I was pretty certain I wrote about this case more than two years ago but I can’t seem to find it. It involved an 84-year-old man in San Francisco named Vicha Ratanapakdee. Vicha was near his home taking his daily walk when a 19-year-old named Antoine Watson charged at him for no apparent reason and body slammed him into a concrete driveway. Vicha suffered a head injury from the impact and died two days later in the hospital.
LATEST: Horrific video of fatal attack Thursday on 84-year-old Vicha Ratanapakdee. Details -> https://t.co/6Z5rqIQpcZ pic.twitter.com/PJnuuWgE3Y
— Evan Sernoffsky (@EvanSernoffsky) February 1, 2021
All of this happened in January 2021. Watson was arrested a couple of days later. The killing made news around the country and sparked a real uptick in activism aimed at anti-Asian crimes in San Francisco. Ratanapakdee became known as “Grandpa Vicha” and was frequently pictured on posters carried by activists. Here’s the unveiling of a mural with his image from August 2021.
A mural in honor of Vicha Ratanapakdee — 84-year-old Thai-American man brutally pushed to his death while getting groceries in January — is unveiled in #SanFrancisco #Chinatown @nbcbayarea pic.twitter.com/aDPC6jYgbm
— LiLi Tan (@lilitan) August 29, 2021
It took until June of 2022 before a judge ruled that Antoine Watson would face a murder trial despite his attorney’s attempt to knock the charge down to manslaughter.
More than 500 days after the incident, San Francisco Superior Court Judge Richard Darwin ruled that the evidence presented by the District Attorney’s Office is enough for a murder trial.
A lawyer for Antoine Watson, the defendant, argued that the case should be charged as involuntary manslaughter because he had no intent to kill…

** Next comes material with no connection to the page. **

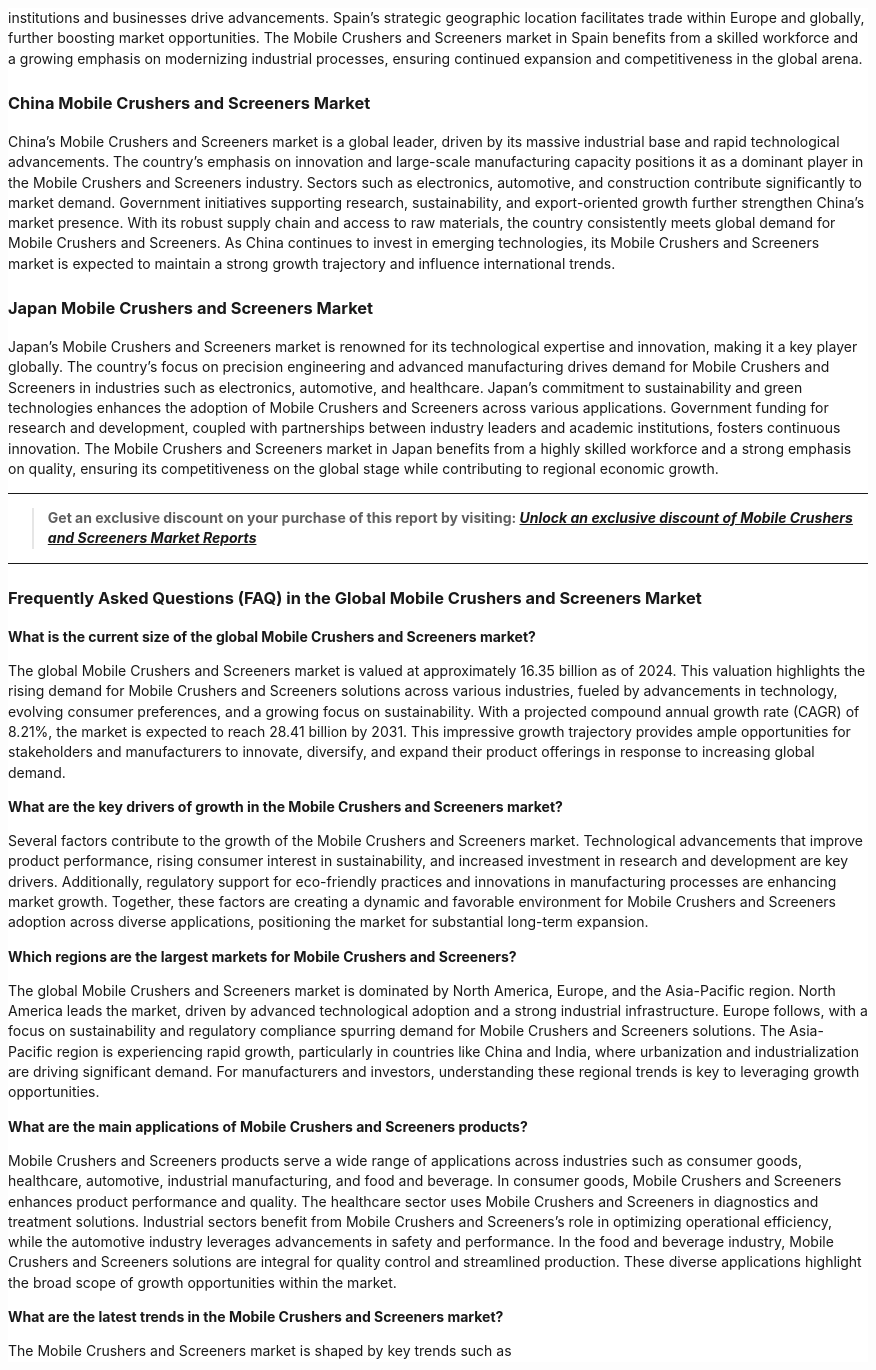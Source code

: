 institutions and businesses drive advancements. Spain&rsquo;s strategic geographic location facilitates trade within Europe and globally, further boosting market opportunities. The Mobile Crushers and Screeners market in Spain benefits from a skilled workforce and a growing emphasis on modernizing industrial processes, ensuring continued expansion and competitiveness in the global arena.</p><h3>China Mobile Crushers and Screeners Market</h3><p>China&rsquo;s Mobile Crushers and Screeners market is a global leader, driven by its massive industrial base and rapid technological advancements. The country&rsquo;s emphasis on innovation and large-scale manufacturing capacity positions it as a dominant player in the Mobile Crushers and Screeners industry. Sectors such as electronics, automotive, and construction contribute significantly to market demand. Government initiatives supporting research, sustainability, and export-oriented growth further strengthen China&rsquo;s market presence. With its robust supply chain and access to raw materials, the country consistently meets global demand for Mobile Crushers and Screeners. As China continues to invest in emerging technologies, its Mobile Crushers and Screeners market is expected to maintain a strong growth trajectory and influence international trends.</p><h3>Japan Mobile Crushers and Screeners Market</h3><p>Japan&rsquo;s Mobile Crushers and Screeners market is renowned for its technological expertise and innovation, making it a key player globally. The country&rsquo;s focus on precision engineering and advanced manufacturing drives demand for Mobile Crushers and Screeners in industries such as electronics, automotive, and healthcare. Japan&rsquo;s commitment to sustainability and green technologies enhances the adoption of Mobile Crushers and Screeners across various applications. Government funding for research and development, coupled with partnerships between industry leaders and academic institutions, fosters continuous innovation. The Mobile Crushers and Screeners market in Japan benefits from a highly skilled workforce and a strong emphasis on quality, ensuring its competitiveness on the global stage while contributing to regional economic growth.</p><hr /><blockquote><p><strong>Get an exclusive discount on your purchase of this report by visiting: <em><a href="://marketresearchpulse.com/ask-for-discount/1689?utm_source=Github&amp;utm_medium=019">Unlock an exclusive discount of Mobile Crushers and Screeners Market Reports</a></em>&nbsp;</strong></p></blockquote><hr /><h3>Frequently Asked Questions (FAQ) in the Global Mobile Crushers and Screeners Market</h3><p><strong>What is the current size of the global Mobile Crushers and Screeners market?</strong></p><p>The global Mobile Crushers and Screeners market is valued at approximately 16.35 billion as of 2024. This valuation highlights the rising demand for Mobile Crushers and Screeners solutions across various industries, fueled by advancements in technology, evolving consumer preferences, and a growing focus on sustainability. With a projected compound annual growth rate (CAGR) of 8.21%, the market is expected to reach 28.41 billion by 2031. This impressive growth trajectory provides ample opportunities for stakeholders and manufacturers to innovate, diversify, and expand their product offerings in response to increasing global demand.</p><p><strong>What are the key drivers of growth in the Mobile Crushers and Screeners market?</strong></p><p>Several factors contribute to the growth of the Mobile Crushers and Screeners market. Technological advancements that improve product performance, rising consumer interest in sustainability, and increased investment in research and development are key drivers. Additionally, regulatory support for eco-friendly practices and innovations in manufacturing processes are enhancing market growth. Together, these factors are creating a dynamic and favorable environment for Mobile Crushers and Screeners adoption across diverse applications, positioning the market for substantial long-term expansion.</p><p><strong>Which regions are the largest markets for Mobile Crushers and Screeners?</strong></p><p>The global Mobile Crushers and Screeners market is dominated by North America, Europe, and the Asia-Pacific region. North America leads the market, driven by advanced technological adoption and a strong industrial infrastructure. Europe follows, with a focus on sustainability and regulatory compliance spurring demand for Mobile Crushers and Screeners solutions. The Asia-Pacific region is experiencing rapid growth, particularly in countries like China and India, where urbanization and industrialization are driving significant demand. For manufacturers and investors, understanding these regional trends is key to leveraging growth opportunities.</p><p><strong>What are the main applications of Mobile Crushers and Screeners products?</strong></p><p>Mobile Crushers and Screeners products serve a wide range of applications across industries such as consumer goods, healthcare, automotive, industrial manufacturing, and food and beverage. In consumer goods, Mobile Crushers and Screeners enhances product performance and quality. The healthcare sector uses Mobile Crushers and Screeners in diagnostics and treatment solutions. Industrial sectors benefit from Mobile Crushers and Screeners&rsquo;s role in optimizing operational efficiency, while the automotive industry leverages advancements in safety and performance. In the food and beverage industry, Mobile Crushers and Screeners solutions are integral for quality control and streamlined production. These diverse applications highlight the broad scope of growth opportunities within the market.</p><p><strong>What are the latest trends in the Mobile Crushers and Screeners market?</strong></p><p>The Mobile Crushers and Screeners market is shaped by key trends such as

One of the key arguments prosecutors presented Friday was that the incident met the standard of “implied malice” required for a murder charge. Assistant District Attorney Sean Connolly said Watson was allegedly yelling, “What the f**k are you looking at?” before the push.
But defense attorney Anita Nabha challenged the idea that Watson’s statement was directed at the victim. She said Watson was in mental distress.
It had already been 500 days at that point. Here we are a full year later and there still hasn’t been a trial. His family is understandably angry.
“My father’s life was taken, and the court system has been painfully delayed,” Ratanapakdee’s daughter, Monthanus, said in a “Justice Delayed” rally in front of San Francisco’s Hall of Justice on Friday morning. “We want to come together today and have the power to make a change and demand fairness and justice.”
There’s a disagreement over who is responsible for the delay. Watson’s defense attorney blamed it on a backlog of cases that still exists from the pandemic. But prosecutors blame a defense strategy to drag this out as long as possible.
Monthanus believes the defense is using a tactic of running out the clock, trying to make witnesses’ memories fade with time. Prosecutors concur, placing responsibility for the delays squarely on Watson’s legal team.
“We continue to stand with Grandpa Vicha’s family in the pursuit of justice in this case,” District Attorney Brooke Jenkins told The Standard. “In this case, the defense has continued to choose not to set the case for trial.”
Jenkins said the DA’s Office is ready to take the case to trial but the speed to “move through the criminal justice system is almost entirely controlled by the defense.”
Hopefully DA Jenkins can press to move this forward. A 2 1/2 year delay is more than long enough.